No Art Without Craft

Reading & Writing


I’m still asked on a regular basis if I have advice for writers. Yes, and I think the advice is changing a little.

If you believe a poll that ran in the Independent and the Guardian this week, British productivity is the lowest in Europe. We’re all working from home now, having decided that being a butcher isn’t as fulfilling as taking meetings at Soho House.

The problem with work is that it strikes a hard bargain. If you surrender around 40 years of your life, after which you end up remembering very little of what happened, you can get to the top of your profession. It’s a concept the children of certain friends of mine seem to struggle with.

People working in the creative industries are so regularly called ‘lucky’ that I suspect they think it’s a matter of me accidentally stumbling across the right job like tripping over a corpse in the dark, rather than straining with every fibre of my being to become a writer from the age of seven.
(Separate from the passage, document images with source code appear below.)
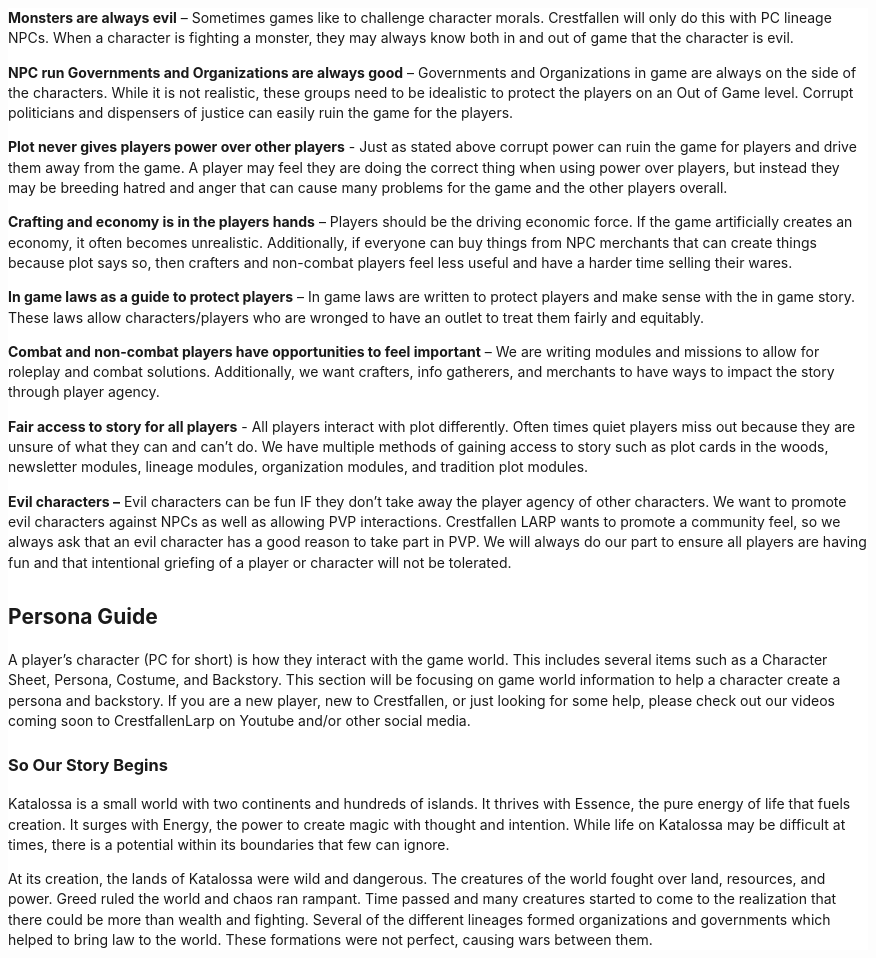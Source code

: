 **Monsters are always evil** – Sometimes games like to challenge character morals. Crestfallen will only do this with PC lineage NPCs. When a character is fighting a monster, they may always know both in and out of game that the character is evil.

**NPC run Governments and Organizations are always good** – Governments and Organizations in game are always on the side of the characters. While it is not realistic, these groups need to be idealistic to protect the players on an Out of Game level. Corrupt politicians and dispensers of justice can easily ruin the game for the players.

**Plot never gives players power over other players** - Just as stated above corrupt power can ruin the game for players and drive them away from the game. A player may feel they are doing the correct thing when using power over players, but instead they may be breeding hatred and anger that can cause many problems for the game and the other players overall.

**Crafting and economy is in the players hands** – Players should be the driving economic force. If the game artificially creates an economy, it often becomes unrealistic. Additionally, if everyone can buy things from NPC merchants that can create things because plot says so, then crafters and non-combat players feel less useful and have a harder time selling their wares.

**In game laws as a guide to protect players** – In game laws are written to protect players and make sense with the in game story. These laws allow characters/players who are wronged to have an outlet to treat them fairly and equitably.

**Combat and non-combat players have opportunities to feel important** – We are writing modules and missions to allow for roleplay and combat solutions. Additionally, we want crafters, info gatherers, and merchants to have ways to impact the story through player agency.

**Fair access to story for all players** - All players interact with plot differently. Often times quiet players miss out because they are unsure of what they can and can’t do. We have multiple methods of gaining access to story such as plot cards in the woods, newsletter modules, lineage modules, organization modules, and tradition plot modules.

**Evil characters –** Evil characters can be fun IF they don’t take away the player agency of other characters. We want to promote evil characters against NPCs as well as allowing PVP interactions. Crestfallen LARP wants to promote a community feel, so we always ask that an evil character has a good reason to take part in PVP. We will always do our part to ensure all players are having fun and that intentional griefing of a player or character will not be tolerated.

## Persona Guide

A player’s character (PC for short) is how they interact with the game world. This includes several items such as a Character Sheet, Persona, Costume, and Backstory. This section will be focusing on game world information to help a character create a persona and backstory. If you are a new player, new to Crestfallen, or just looking for some help, please check out our videos coming soon to CrestfallenLarp on Youtube and/or other social media.

### So Our Story Begins

Katalossa is a small world with two continents and hundreds of islands. It thrives with Essence, the pure energy of life that fuels creation. It surges with Energy, the power to create magic with thought and intention. While life on Katalossa may be difficult at times, there is a potential within its boundaries that few can ignore.

At its creation, the lands of Katalossa were wild and dangerous. The creatures of the world fought over land, resources, and power. Greed ruled the world and chaos ran rampant. Time passed and many creatures started to come to the realization that there could be more than wealth and fighting. Several of the different lineages formed organizations and governments which helped to bring law to the world. These formations were not perfect, causing wars between them.
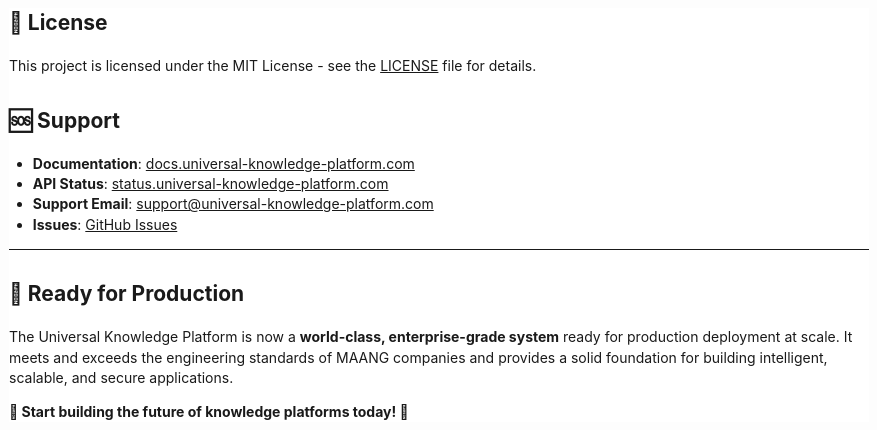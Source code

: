 ## 📄 **License**

This project is licensed under the MIT License - see the [LICENSE](LICENSE) file for details.

## 🆘 **Support**

- **Documentation**: [docs.universal-knowledge-platform.com](https://docs.universal-knowledge-platform.com)
- **API Status**: [status.universal-knowledge-platform.com](https://status.universal-knowledge-platform.com)
- **Support Email**: [support@universal-knowledge-platform.com](mailto:support@universal-knowledge-platform.com)
- **Issues**: [GitHub Issues](https://github.com/universal-knowledge-platform/universal-knowledge-hub/issues)

---

## 🎉 **Ready for Production**

The Universal Knowledge Platform is now a **world-class, enterprise-grade system** ready for production deployment at scale. It meets and exceeds the engineering standards of MAANG companies and provides a solid foundation for building intelligent, scalable, and secure applications.

**🚀 Start building the future of knowledge platforms today! 🚀** 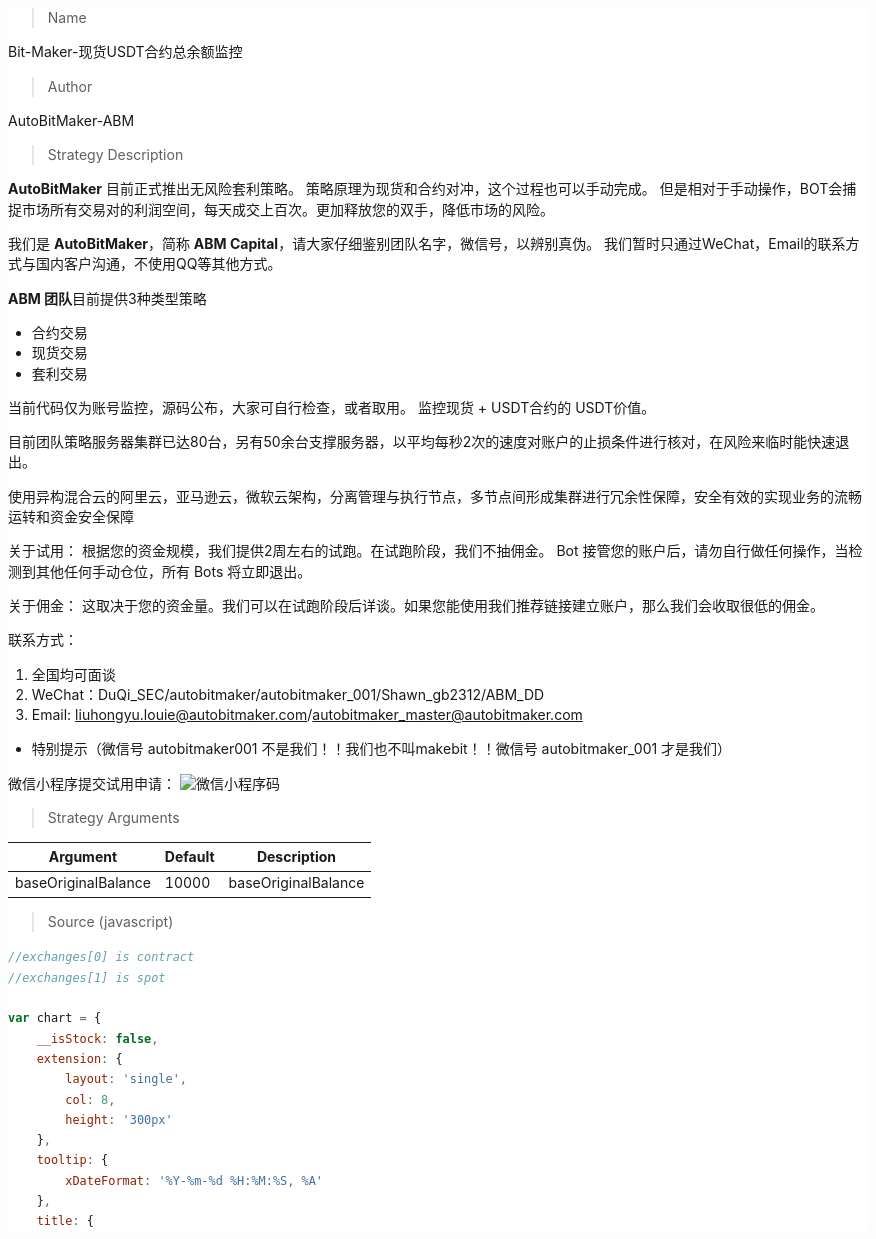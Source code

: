 
> Name

Bit-Maker-现货USDT合约总余额监控

> Author

AutoBitMaker-ABM

> Strategy Description

**AutoBitMaker** 目前正式推出无风险套利策略。
策略原理为现货和合约对冲，这个过程也可以手动完成。
但是相对于手动操作，BOT会捕捉市场所有交易对的利润空间，每天成交上百次。更加释放您的双手，降低市场的风险。

我们是 **AutoBitMaker**，简称 **ABM Capital**，请大家仔细鉴别团队名字，微信号，以辨别真伪。
我们暂时只通过WeChat，Email的联系方式与国内客户沟通，不使用QQ等其他方式。

**ABM 团队**目前提供3种类型策略
* 合约交易
* 现货交易
* 套利交易

当前代码仅为账号监控，源码公布，大家可自行检查，或者取用。
监控现货 + USDT合约的 USDT价值。

目前团队策略服务器集群已达80台，另有50余台支撑服务器，以平均每秒2次的速度对账户的止损条件进行核对，在风险来临时能快速退出。

使用异构混合云的阿里云，亚马逊云，微软云架构，分离管理与执行节点，多节点间形成集群进行冗余性保障，安全有效的实现业务的流畅运转和资金安全保障

关于试用：
根据您的资金规模，我们提供2周左右的试跑。在试跑阶段，我们不抽佣金。
Bot 接管您的账户后，请勿自行做任何操作，当检测到其他任何手动仓位，所有 Bots 将立即退出。

关于佣金：
这取决于您的资金量。我们可以在试跑阶段后详谈。如果您能使用我们推荐链接建立账户，那么我们会收取很低的佣金。

联系方式：
1. 全国均可面谈
2. WeChat：DuQi_SEC/autobitmaker/autobitmaker_001/Shawn_gb2312/ABM_DD 
3. Email:  liuhongyu.louie@autobitmaker.com/autobitmaker_master@autobitmaker.com

* 特别提示（微信号 autobitmaker001 不是我们！！我们也不叫makebit！！微信号 autobitmaker_001 才是我们）

微信小程序提交试用申请：
![微信小程序码](https://www.fmz.cn![IMG](https://www.fmz.com/upload/asset/1281e73989f891ac26aa9.jpg))

> Strategy Arguments



|Argument|Default|Description|
|----|----|----|
|baseOriginalBalance|10000|baseOriginalBalance|


> Source (javascript)

``` javascript
//exchanges[0] is contract
//exchanges[1] is spot

var chart = {
    __isStock: false,
    extension: {
        layout: 'single',
        col: 8,
        height: '300px'
    },
    tooltip: {
        xDateFormat: '%Y-%m-%d %H:%M:%S, %A'
    },
    title: {
```
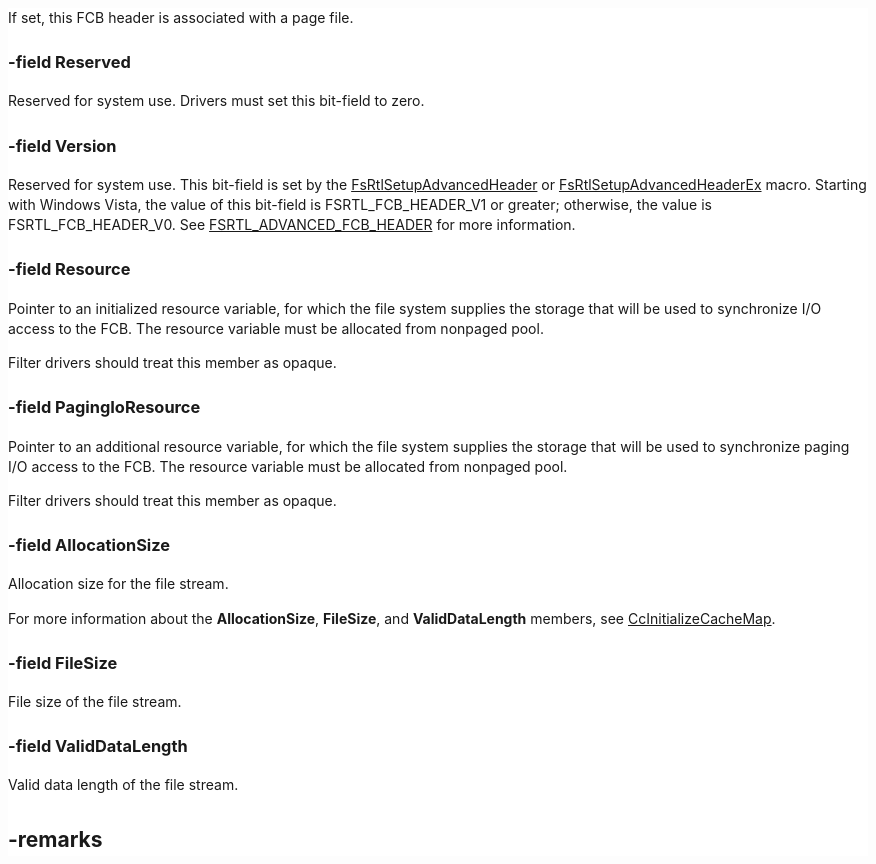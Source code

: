 If set, this FCB header is associated with a page file.


### -field Reserved

Reserved for system use. Drivers must set this bit-field to zero. 


### -field Version

Reserved for system use.  This bit-field is set by the <a href="https://msdn.microsoft.com/library/windows/hardware/ff547257">FsRtlSetupAdvancedHeader</a> or <a href="https://docs.microsoft.com/windows-hardware/drivers/ddi/ntifs/nf-ntifs-fsrtlsetupadvancedheaderex">FsRtlSetupAdvancedHeaderEx</a> macro.  Starting with Windows Vista, the value of this bit-field is FSRTL_FCB_HEADER_V1 or greater; otherwise, the value is FSRTL_FCB_HEADER_V0.  See <a href="https://docs.microsoft.com/windows-hardware/drivers/ddi/ntifs/ns-ntifs-_fsrtl_advanced_fcb_header">FSRTL_ADVANCED_FCB_HEADER</a> for more information.


### -field Resource

Pointer to an initialized resource variable, for which the file system supplies the storage that will be used to synchronize I/O access to the FCB. The resource variable must be allocated from nonpaged pool. 

Filter drivers should treat this member as opaque. 


### -field PagingIoResource

Pointer to an additional resource variable, for which the file system supplies the storage that will be used to synchronize paging I/O access to the FCB. The resource variable must be allocated from nonpaged pool. 

Filter drivers should treat this member as opaque. 


### -field AllocationSize

Allocation size for the file stream. 

For more information about the <b>AllocationSize</b>, <b>FileSize</b>, and <b>ValidDataLength</b> members, see <a href="https://msdn.microsoft.com/library/windows/hardware/ff539135">CcInitializeCacheMap</a>.


### -field FileSize

File size of the file stream. 


### -field ValidDataLength

Valid data length of the file stream. 


## -remarks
It’s like being a tennis player or a pianist; you start young and practice all day every day for years, then you struggle to keep up until the day you quit. Before I published anything I wrote radio shows, trade shows, comedy scripts for other comedians, in-house scripts for company videos – anything to try and hone my craft. Virtually all of my salary went into research.

The industry has mutated, but in many ways it has raised the game for everyone, making us leaner, more profit-conscious and determined. New opportunities have opened; video games, app development, social media. The sturdiest creative careers are equally an art and a craft, and anyone who feels unconfident should try working in collaboration for a while. I love working with others and try to do it whenever I can.

If I had not spent so many years churning out horrible scripts for boiler companies I wouldn’t have learned the technicalities of the job, but to be honest I still don’t understand how inspiration works. I’ve read the self-help books and find them too generic. Last week I spent three days staring at a blank screen without an idea in my head, then woke at 3:30am with my mind sparkling. Jumping out of bed, I spent the remainder of the night writing it all down. Why couldn’t I have done that during the day?

I now find myself in the bizarre position of having a greater workload than I’ve had at any point in my life (eight books planned) and I love it. My revised nuggets of advice would include the following;

Make up your mind as soon as you can about what you want to do.

Narrow your field of interest.

Find ways around problems by teaming with others (not online but for real).

And remember that nobody wants a good all-rounder.

7 comments on “No Art Without Craft”

  1. Peter Tromans says:

    ‘nobody wants an all-rounder’ resonates with the slightly enigmatic advice about the secret of life from Jack Palance in City Slickers: ‘just one thing’.

    It’s too true, especially in creative activities, but difficult to follow. Doing lots of different things can be so much fun. That may be the secret of my lack of success.

  2. Brian Evans says:

    Alfred Hitchcock used to say don’t try and please everyone, as you’ll end up pleasing no-one.

  3. brooke says:

    “…Why couldn’t I have done that during the day?”
    Sorry, but the brain doesn’t work that way. According to neuroscientists, the brain needs you to shut down at bit so it can incorporate and synthesize and create. “Sleep on it” is really good advice for problem solving, skill mastery and other work that needs time to gel.

    Advice 1, 2 and 4 –not so good in today’s environment and contradict the third. To have a really good work life, we’re finding that you need to think of pi (the scientific notation). The top stroke is an overarching interest, industry or theme for your life and the two vertical strokes represent areas where you develop your skill sets. And if you want to work with highly productive teams, you’d better have a third set of the so-called soft skills, especially if the teams you want to work with are diverse –in any of the word’s meanings.

    I know–outlier. But I can provide documentation longer than the Queen’s “My government will…” speech for my comments.

  4. Steveb says:

    Hi Chris
    Really good article today with much truth in my opinion.

  5. Helen Martin says:

    I like the image of pi, Brooke. That overarching stroke is like a wave so you can shift somewhat as you form your area and a tripod is a strong structure on which to base things so there you go.
    The only tricky part about sleeping on it is to shut the conscious, reasoning mind down so you can sleep. I really believe in that process as I’ve so often just shut down for the night and found as answer soon after getting up. Your unconscious mind can really work hard as long as you give it a chance to work alone.

  6. Jan says:

    Here O sparkling one why do you reckon you have to narrow your field of interest? Don’t really get that Chris please explain?

  7. brooke says:

    @Jan. I too was found that puzzling coming from Mr. Fowler whose interests seem to be very broad and who tries out everything except RompHims.